What information should be provided?

The following information was extracted from Good Practices in Data Documentation, UK Data Archive, University of Essex. See also the IHSN "Quick reference Guide for Data Archivists."

There are three primary types of documentation ideal for a dataset: Explanatory materials, contextual information, and cataloguing material.

1. Explanatory material

This represents the minimum of material that should be created and preserved to ensure the long-term viability and functionality of a dataset and the full understanding of the dataset and its contents.

  • Information about the data collection methods
  • This section describes the data collection process, whether it is a survey, collection of administrative information, or transcription of a document source. It should describe the instruments used and methods employed, and how they were developed. If applicable, details of the sampling design and sampling frames should be included. It is also useful to include information on any monitoring process undertaken during the data collection as well as details of quality controls.

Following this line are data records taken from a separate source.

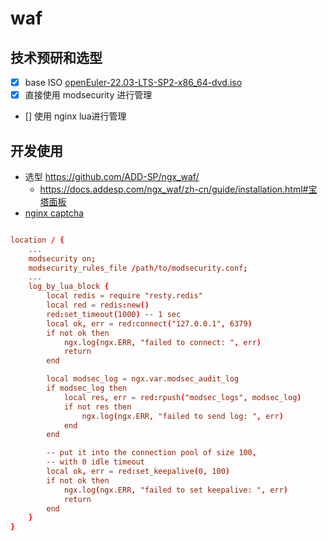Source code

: # waf

## 技术预研和选型
- [x] base ISO [openEuler-22.03-LTS-SP2-x86_64-dvd.iso](https://mirror.sjtu.edu.cn/openeuler/openEuler-22.03-LTS-SP2/ISO/x86_64/openEuler-22.03-LTS-SP2-x86_64-dvd.iso)
- [x] 直接使用 modsecurity 进行管理 
- [] 使用 nginx lua进行管理


## 开发使用
- 选型 https://github.com/ADD-SP/ngx_waf/
    - https://docs.addesp.com/ngx_waf/zh-cn/guide/installation.html#宝塔面板
- [nginx captcha](https://github.com/dengqiang2015/ngx_http_captcha_module/blob/master/ngx_http_captcha_module.c)


```conf

location / {
    ...
    modsecurity on;
    modsecurity_rules_file /path/to/modsecurity.conf;
    ...
    log_by_lua_block {
        local redis = require "resty.redis"
        local red = redis:new()
        red:set_timeout(1000) -- 1 sec
        local ok, err = red:connect("127.0.0.1", 6379)
        if not ok then
            ngx.log(ngx.ERR, "failed to connect: ", err)
            return
        end

        local modsec_log = ngx.var.modsec_audit_log
        if modsec_log then
            local res, err = red:rpush("modsec_logs", modsec_log)
            if not res then
                ngx.log(ngx.ERR, "failed to send log: ", err)
            end
        end

        -- put it into the connection pool of size 100,
        -- with 0 idle timeout
        local ok, err = red:set_keepalive(0, 100)
        if not ok then
            ngx.log(ngx.ERR, "failed to set keepalive: ", err)
            return
        end
    }
}

```

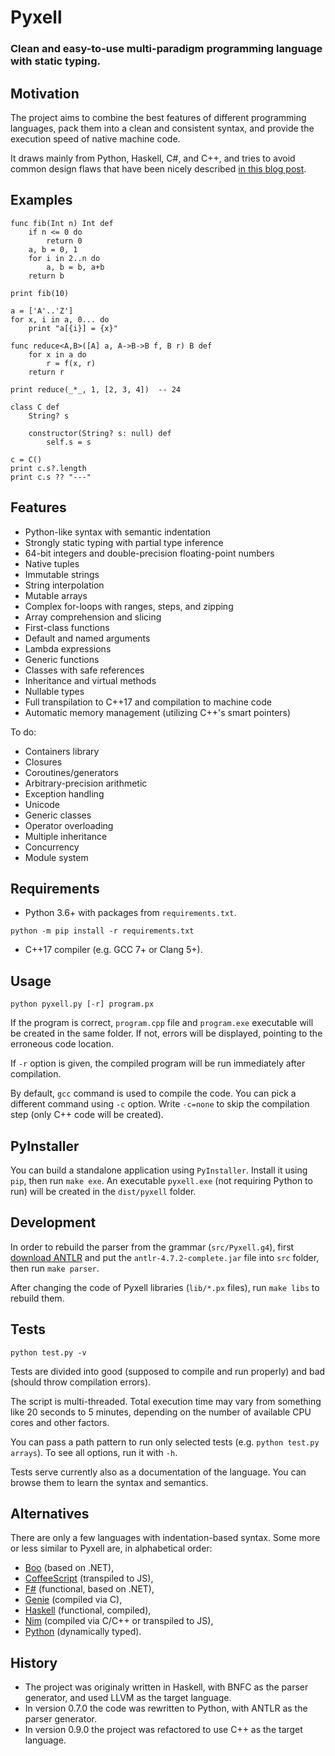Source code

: Pyxell
======

### Clean and easy-to-use multi-paradigm programming language with static typing. ###


Motivation
----------

The project aims to combine the best features of different programming languages,
pack them into a clean and consistent syntax,
and provide the execution speed of native machine code.

It draws mainly from Python, Haskell, C#, and C++,
and tries to avoid common design flaws that have been nicely described
[in this blog post](https://eev.ee/blog/2016/12/01/lets-stop-copying-c/).


Examples
--------

```
func fib(Int n) Int def
    if n <= 0 do
        return 0
    a, b = 0, 1
    for i in 2..n do
        a, b = b, a+b
    return b
        
print fib(10)
```

```
a = ['A'..'Z']
for x, i in a, 0... do
    print "a[{i}] = {x}" 
```

```
func reduce<A,B>([A] a, A->B->B f, B r) B def
    for x in a do
        r = f(x, r)
    return r

print reduce(_*_, 1, [2, 3, 4])  -- 24
```

```
class C def
    String? s

    constructor(String? s: null) def
        self.s = s 

c = C()
print c.s?.length
print c.s ?? "---"
```


Features
--------

* Python-like syntax with semantic indentation
* Strongly static typing with partial type inference
* 64-bit integers and double-precision floating-point numbers
* Native tuples
* Immutable strings
* String interpolation
* Mutable arrays
* Complex for-loops with ranges, steps, and zipping
* Array comprehension and slicing
* First-class functions
* Default and named arguments
* Lambda expressions
* Generic functions
* Classes with safe references
* Inheritance and virtual methods
* Nullable types
* Full transpilation to C++17 and compilation to machine code
* Automatic memory management (utilizing C++'s smart pointers)

To do:

* Containers library
* Closures
* Coroutines/generators
* Arbitrary-precision arithmetic
* Exception handling
* Unicode
* Generic classes
* Operator overloading
* Multiple inheritance
* Concurrency
* Module system


Requirements
------------

* Python 3.6+ with packages from `requirements.txt`.

```
python -m pip install -r requirements.txt
```

* C++17 compiler (e.g. GCC 7+ or Clang 5+).


Usage
-----

```
python pyxell.py [-r] program.px
```

If the program is correct, `program.cpp` file and `program.exe` executable will be created in the same folder.
If not, errors will be displayed, pointing to the erroneous code location.

If `-r` option is given, the compiled program will be run immediately after compilation.

By default, `gcc` command is used to compile the code.
You can pick a different command using `-c` option.
Write `-c=none` to skip the compilation step (only C++ code will be created).


PyInstaller
-----------

You can build a standalone application using `PyInstaller`. Install it using `pip`, then run `make exe`.
An executable `pyxell.exe` (not requiring Python to run) will be created in the `dist/pyxell` folder.


Development
-----------

In order to rebuild the parser from the grammar (`src/Pyxell.g4`),
first [download ANTLR](https://www.antlr.org/download/antlr-4.7.2-complete.jar)
and put the `antlr-4.7.2-complete.jar` file into `src` folder,
then run `make parser`.

After changing the code of Pyxell libraries (`lib/*.px` files),
run `make libs` to rebuild them.


Tests
-----

```
python test.py -v
```

Tests are divided into good (supposed to compile and run properly) and bad (should throw compilation errors).

The script is multi-threaded.
Total execution time may vary from something like 20 seconds to 5 minutes,
depending on the number of available CPU cores and other factors.

You can pass a path pattern to run only selected tests (e.g. `python test.py arrays`).
To see all options, run it with `-h`.

Tests serve currently also as a documentation of the language.
You can browse them to learn the syntax and semantics.


Alternatives
------------

There are only a few languages with indentation-based syntax.
Some more or less similar to Pyxell are, in alphabetical order:
* [Boo](https://boo-language.github.io/) (based on .NET),
* [CoffeeScript](https://coffeescript.org/) (transpiled to JS),
* [F#](https://fsharp.org/) (functional, based on .NET),
* [Genie](https://wiki.gnome.org/Projects/Genie) (compiled via C),
* [Haskell](https://www.haskell.org/) (functional, compiled),
* [Nim](https://nim-lang.org/) (compiled via C/C++ or transpiled to JS),
* [Python](https://www.python.org/) (dynamically typed).


History
-------

* The project was originaly written in Haskell, with BNFC as the parser generator, and used LLVM as the target language.
* In version 0.7.0 the code was rewritten to Python, with ANTLR as the parser generator.
* In version 0.9.0 the project was refactored to use C++ as the target language.
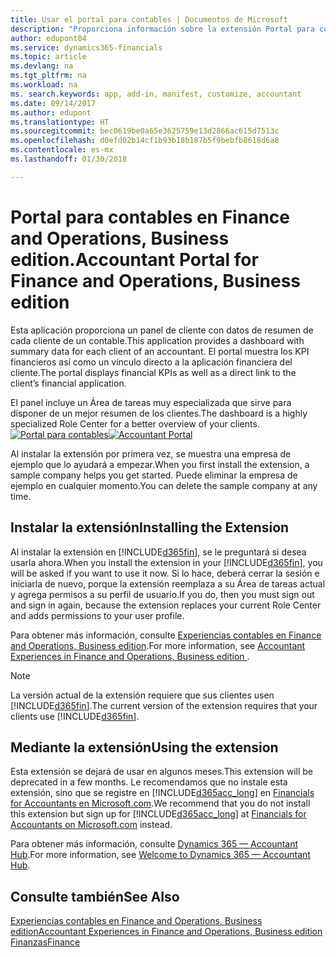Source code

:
 ```yaml
---
title: Usar el portal para contables | Documentos de Microsoft
description: "Proporciona información sobre la extensión Portal para contables."
author: edupont04
ms.service: dynamics365-financials
ms.topic: article
ms.devlang: na
ms.tgt_pltfrm: na
ms.workload: na
ms. search.keywords: app, add-in, manifest, customize, accountant
ms.date: 09/14/2017
ms.author: edupont
ms.translationtype: HT
ms.sourcegitcommit: bec0619be0a65e3625759e13d2866ac615d7513c
ms.openlocfilehash: d0efd02b14cf1b93b18b187b5f9bebfb8618d6a8
ms.contentlocale: es-mx
ms.lasthandoff: 01/30/2018

---
```

# <a name="accountant-portal-for-finance-and-operations-business-edition"></a><span data-ttu-id="6d1df-103">Portal para contables en Finance and Operations, Business edition.</span><span class="sxs-lookup"><span data-stu-id="6d1df-103">Accountant Portal for Finance and Operations, Business edition</span></span>
<span data-ttu-id="6d1df-104">Esta aplicación proporciona un panel de cliente con datos de resumen de cada cliente de un contable.</span><span class="sxs-lookup"><span data-stu-id="6d1df-104">This application provides a dashboard with summary data for each client of an accountant.</span></span> <span data-ttu-id="6d1df-105">El portal muestra los KPI financieros así como un vínculo directo a la aplicación financiera del cliente.</span><span class="sxs-lookup"><span data-stu-id="6d1df-105">The portal displays financial KPIs as well as a direct link to the client’s financial application.</span></span>  

<span data-ttu-id="6d1df-106">El panel incluye un Área de tareas muy especializada que sirve para disponer de un mejor resumen de los clientes.</span><span class="sxs-lookup"><span data-stu-id="6d1df-106">The dashboard is a highly specialized Role Center for a better overview of your clients.</span></span>  
<span data-ttu-id="6d1df-107">[![Portal para contables](./media/ui-extensions-accportal/accountant-portal.png)](https://go.microsoft.com/fwlink/?linkid=851257)</span><span class="sxs-lookup"><span data-stu-id="6d1df-107">[![Accountant Portal](./media/ui-extensions-accportal/accountant-portal.png)](https://go.microsoft.com/fwlink/?linkid=851257)</span></span>

<span data-ttu-id="6d1df-108">Al instalar la extensión por primera vez, se muestra una empresa de ejemplo que lo ayudará a empezar.</span><span class="sxs-lookup"><span data-stu-id="6d1df-108">When you first install the extension, a sample company helps you get started.</span></span> <span data-ttu-id="6d1df-109">Puede eliminar la empresa de ejemplo en cualquier momento.</span><span class="sxs-lookup"><span data-stu-id="6d1df-109">You can delete the sample company at any time.</span></span>  

## <a name="installing-the-extension"></a><span data-ttu-id="6d1df-110">Instalar la extensión</span><span class="sxs-lookup"><span data-stu-id="6d1df-110">Installing the Extension</span></span>
<span data-ttu-id="6d1df-111">Al instalar la extensión en [!INCLUDE[d365fin](includes/d365fin_md.md)], se le preguntará si desea usarla ahora.</span><span class="sxs-lookup"><span data-stu-id="6d1df-111">When you install the extension in your [!INCLUDE[d365fin](includes/d365fin_md.md)], you will be asked if you want to use it now.</span></span> <span data-ttu-id="6d1df-112">Si lo hace, deberá cerrar la sesión e iniciarla de nuevo, porque la extensión reemplaza a su Área de tareas actual y agrega permisos a su perfil de usuario.</span><span class="sxs-lookup"><span data-stu-id="6d1df-112">If you do, then you must sign out and sign in again, because the extension replaces your current Role Center and adds permissions to your user profile.</span></span>  

<span data-ttu-id="6d1df-113">Para obtener más información, consulte [Experiencias contables en Finance and Operations, Business edition](finance-accounting.md).</span><span class="sxs-lookup"><span data-stu-id="6d1df-113">For more information, see [Accountant Experiences in Finance and Operations, Business edition ](finance-accounting.md).</span></span>  

> [!NOTE]  
>  <span data-ttu-id="6d1df-114">La versión actual de la extensión requiere que sus clientes usen [!INCLUDE[d365fin](includes/d365fin_md.md)].</span><span class="sxs-lookup"><span data-stu-id="6d1df-114">The current version of the extension requires that your clients use [!INCLUDE[d365fin](includes/d365fin_md.md)].</span></span>  

## <a name="using-the-extension"></a><span data-ttu-id="6d1df-115">Mediante la extensión</span><span class="sxs-lookup"><span data-stu-id="6d1df-115">Using the extension</span></span>
<span data-ttu-id="6d1df-116">Esta extensión se dejará de usar en algunos meses.</span><span class="sxs-lookup"><span data-stu-id="6d1df-116">This extension will be deprecated in a few months.</span></span> <span data-ttu-id="6d1df-117">Le recomendamos que no instale esta extensión, sino que se registre en [!INCLUDE[d365acc_long](includes/d365acc_long_md.md)] en [Financials for Accountants en Microsoft.com](https://www.microsoft.com/en-us/dynamics365/financial-insights-for-accountants).</span><span class="sxs-lookup"><span data-stu-id="6d1df-117">We recommend that you do not install this extension but sign up for [!INCLUDE[d365acc_long](includes/d365acc_long_md.md)] at [Financials for Accountants on Microsoft.com](https://www.microsoft.com/en-us/dynamics365/financial-insights-for-accountants) instead.</span></span>

<span data-ttu-id="6d1df-118">Para obtener más información, consulte [Dynamics 365 — Accountant Hub](/dynamics365/accountants/index.md).</span><span class="sxs-lookup"><span data-stu-id="6d1df-118">For more information, see [Welcome to Dynamics 365 — Accountant Hub](/dynamics365/accountants/index.md).</span></span>  

## <a name="see-also"></a><span data-ttu-id="6d1df-119">Consulte también</span><span class="sxs-lookup"><span data-stu-id="6d1df-119">See Also</span></span>
[<span data-ttu-id="6d1df-120">Experiencias contables en Finance and Operations, Business edition</span><span class="sxs-lookup"><span data-stu-id="6d1df-120">Accountant Experiences in Finance and Operations, Business edition </span></span>](finance-accounting.md)  
[<span data-ttu-id="6d1df-121">Finanzas</span><span class="sxs-lookup"><span data-stu-id="6d1df-121">Finance</span></span>](finance.md)  


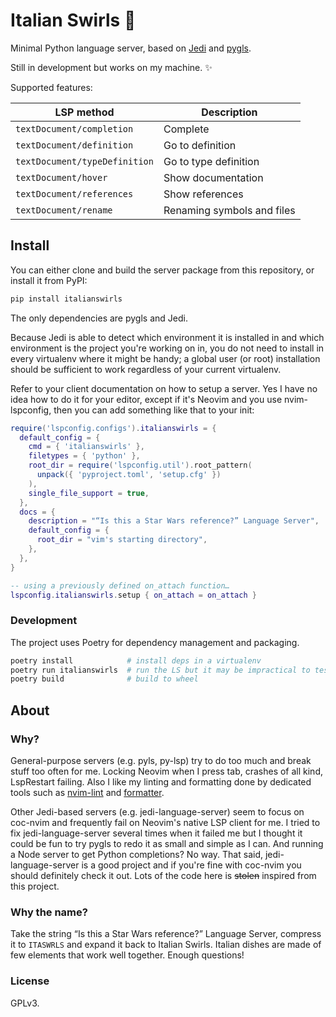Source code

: # Italian Swirls 🍝

Minimal Python language server, based on [Jedi][jedi] and [pygls][pygls].

[jedi]: https://jedi.readthedocs.io/en/latest/index.html
[pygls]: https://pygls.readthedocs.io/en/latest/index.html

Still in development but works on my machine. ✨

Supported features:

| LSP method                    | Description                |
|-------------------------------|----------------------------|
| `textDocument/completion`     | Complete                   |
| `textDocument/definition`     | Go to definition           |
| `textDocument/typeDefinition` | Go to type definition      |
| `textDocument/hover`          | Show documentation         |
| `textDocument/references`     | Show references            |
| `textDocument/rename`         | Renaming symbols and files |



## Install

You can either clone and build the server package from this repository, or
install it from PyPI:

```bash
pip install italianswirls
```

The only dependencies are pygls and Jedi.

Because Jedi is able to detect which environment it is installed in and which
environment is the project you're working on in, you do not need to install in
every virtualenv where it might be handy; a global user (or root) installation
should be sufficient to work regardless of your current virtualenv.

Refer to your client documentation on how to setup a server. Yes I have no idea
how to do it for your editor, except if it's Neovim and you use nvim-lspconfig,
then you can add something like that to your init:

```lua
require('lspconfig.configs').italianswirls = {
  default_config = {
    cmd = { 'italianswirls' },
    filetypes = { 'python' },
    root_dir = require('lspconfig.util').root_pattern(
      unpack({ 'pyproject.toml', 'setup.cfg' })
    ),
    single_file_support = true,
  },
  docs = {
    description = "“Is this a Star Wars reference?” Language Server",
    default_config = {
      root_dir = "vim's starting directory",
    },
  },
}

-- using a previously defined on_attach function…
lspconfig.italianswirls.setup { on_attach = on_attach }
```

### Development

The project uses Poetry for dependency management and packaging.

```bash
poetry install            # install deps in a virtualenv
poetry run italianswirls  # run the LS but it may be impractical to test
poetry build              # build to wheel
```



## About

### Why?

General-purpose servers (e.g. pyls, py-lsp) try to do too much and break stuff
too often for me. Locking Neovim when I press tab, crashes of all kind,
LspRestart failing. Also I like my linting and formatting done by dedicated
tools such as [nvim-lint][nvim-lint] and [formatter][formatter].

[nvim-lint]: https://github.com/mfussenegger/nvim-lint
[formatter]: https://github.com/mhartington/formatter.nvim

Other Jedi-based servers (e.g. jedi-language-server) seem to focus on coc-nvim
and frequently fail on Neovim's native LSP client for me. I tried to fix
jedi-language-server several times when it failed me but I thought it could be
fun to try pygls to redo it as small and simple as I can. And running a Node
server to get Python completions? No way. That said, jedi-language-server is a
good project and if you're fine with coc-nvim you should definitely check it
out. Lots of the code here is ~~stolen~~ inspired from this project.

### Why the name?

Take the string “Is this a Star Wars reference?” Language Server, compress it to
`ITASWRLS` and expand it back to Italian Swirls. Italian dishes are made of few
elements that work well together. Enough questions!

### License

GPLv3.
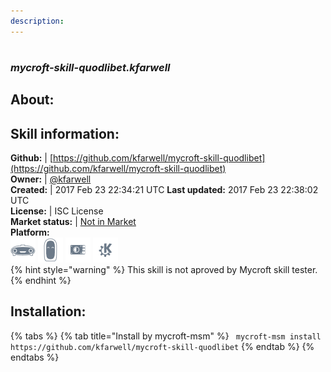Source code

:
 ```yaml
---  
description:   
---  
```

#   
### _mycroft-skill-quodlibet.kfarwell_  
## About:  


## Skill information:  
**Github:** | [https://github.com/kfarwell/mycroft-skill-quodlibet](https://github.com/kfarwell/mycroft-skill-quodlibet)  
**Owner:** | [@kfarwell](https://github.com/kfarwell)  
**Created:** | 2017 Feb 23 22:34:21 UTC  **Last updated:** 2017 Feb 23 22:38:02 UTC  
**License:** | ISC License  
**Market status:** | [Not in Market](https://market.mycroft.ai/skill/)  
**Platform:**  
 ![](../.gitbook/assets/mark-1-icon.png)  ![](../.gitbook/assets/mark-2-icon.png)  ![](../.gitbook/assets/picroft-icon.png)  ![](../.gitbook/assets/kde.png)   
{% hint style="warning" %}
This skill is not aproved by Mycroft skill tester.
{% endhint %}
    
## Installation:  
{% tabs %}
{% tab title="Install by mycroft-msm" %}
``` mycroft-msm install https://github.com/kfarwell/mycroft-skill-quodlibet```
{% endtab %}
  {% endtabs %}
  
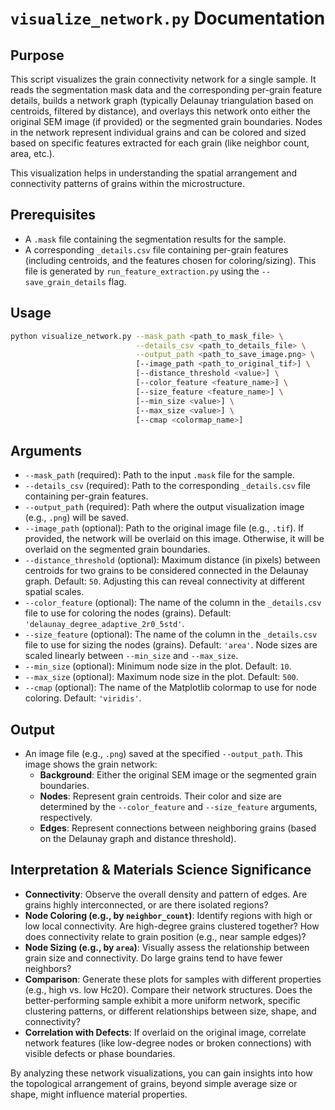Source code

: # `visualize_network.py` Documentation

## Purpose

This script visualizes the grain connectivity network for a single sample. It reads the segmentation mask data and the corresponding per-grain feature details, builds a network graph (typically Delaunay triangulation based on centroids, filtered by distance), and overlays this network onto either the original SEM image (if provided) or the segmented grain boundaries. Nodes in the network represent individual grains and can be colored and sized based on specific features extracted for each grain (like neighbor count, area, etc.).

This visualization helps in understanding the spatial arrangement and connectivity patterns of grains within the microstructure.

## Prerequisites

*   A `.mask` file containing the segmentation results for the sample.
*   A corresponding `_details.csv` file containing per-grain features (including centroids, and the features chosen for coloring/sizing). This file is generated by `run_feature_extraction.py` using the `--save_grain_details` flag.

## Usage

```bash
python visualize_network.py --mask_path <path_to_mask_file> \
                            --details_csv <path_to_details_file> \
                            --output_path <path_to_save_image.png> \
                            [--image_path <path_to_original_tif>] \
                            [--distance_threshold <value>] \
                            [--color_feature <feature_name>] \
                            [--size_feature <feature_name>] \
                            [--min_size <value>] \
                            [--max_size <value>] \
                            [--cmap <colormap_name>]
```

## Arguments

*   `--mask_path` (required): Path to the input `.mask` file for the sample.
*   `--details_csv` (required): Path to the corresponding `_details.csv` file containing per-grain features.
*   `--output_path` (required): Path where the output visualization image (e.g., `.png`) will be saved.
*   `--image_path` (optional): Path to the original image file (e.g., `.tif`). If provided, the network will be overlaid on this image. Otherwise, it will be overlaid on the segmented grain boundaries.
*   `--distance_threshold` (optional): Maximum distance (in pixels) between centroids for two grains to be considered connected in the Delaunay graph. Default: `50`. Adjusting this can reveal connectivity at different spatial scales.
*   `--color_feature` (optional): The name of the column in the `_details.csv` file to use for coloring the nodes (grains). Default: `'delaunay_degree_adaptive_2r0_5std'`.
*   `--size_feature` (optional): The name of the column in the `_details.csv` file to use for sizing the nodes (grains). Default: `'area'`. Node sizes are scaled linearly between `--min_size` and `--max_size`.
*   `--min_size` (optional): Minimum node size in the plot. Default: `10`.
*   `--max_size` (optional): Maximum node size in the plot. Default: `500`.
*   `--cmap` (optional): The name of the Matplotlib colormap to use for node coloring. Default: `'viridis'`.

## Output

*   An image file (e.g., `.png`) saved at the specified `--output_path`. This image shows the grain network:
    *   **Background**: Either the original SEM image or the segmented grain boundaries.
    *   **Nodes**: Represent grain centroids. Their color and size are determined by the `--color_feature` and `--size_feature` arguments, respectively.
    *   **Edges**: Represent connections between neighboring grains (based on the Delaunay graph and distance threshold).

## Interpretation & Materials Science Significance

*   **Connectivity**: Observe the overall density and pattern of edges. Are grains highly interconnected, or are there isolated regions?
*   **Node Coloring (e.g., by `neighbor_count`)**: Identify regions with high or low local connectivity. Are high-degree grains clustered together? How does connectivity relate to grain position (e.g., near sample edges)?
*   **Node Sizing (e.g., by `area`)**: Visually assess the relationship between grain size and connectivity. Do large grains tend to have fewer neighbors?
*   **Comparison**: Generate these plots for samples with different properties (e.g., high vs. low Hc20). Compare their network structures. Does the better-performing sample exhibit a more uniform network, specific clustering patterns, or different relationships between size, shape, and connectivity?
*   **Correlation with Defects**: If overlaid on the original image, correlate network features (like low-degree nodes or broken connections) with visible defects or phase boundaries.

By analyzing these network visualizations, you can gain insights into how the topological arrangement of grains, beyond simple average size or shape, might influence material properties.
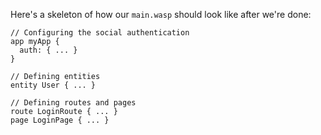 Here's a skeleton of how our `main.wasp` should look like after we're done:

```wasp title="main.wasp"
// Configuring the social authentication
app myApp {
  auth: { ... }
}

// Defining entities
entity User { ... }

// Defining routes and pages
route LoginRoute { ... }
page LoginPage { ... }
```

  • Information about the structure of the dataset
  • Key to this information is a detailed document describing the structure of the dataset and including information about relationships between individual files or records within the study. For example, it should include key variables required for unique identification of subjects across files, the number of cases and variables in each file, and the number of files in the dataset. For relational models, a diagram should be constructed showing the structure and relations between datasets records and elements.

  • Technical information
  • This information relates to the technical framework and should include the computer system used to generate the files; the software packages with which the files were created; the medium on which the data was stored, and a complete list of all data files present in the dataset.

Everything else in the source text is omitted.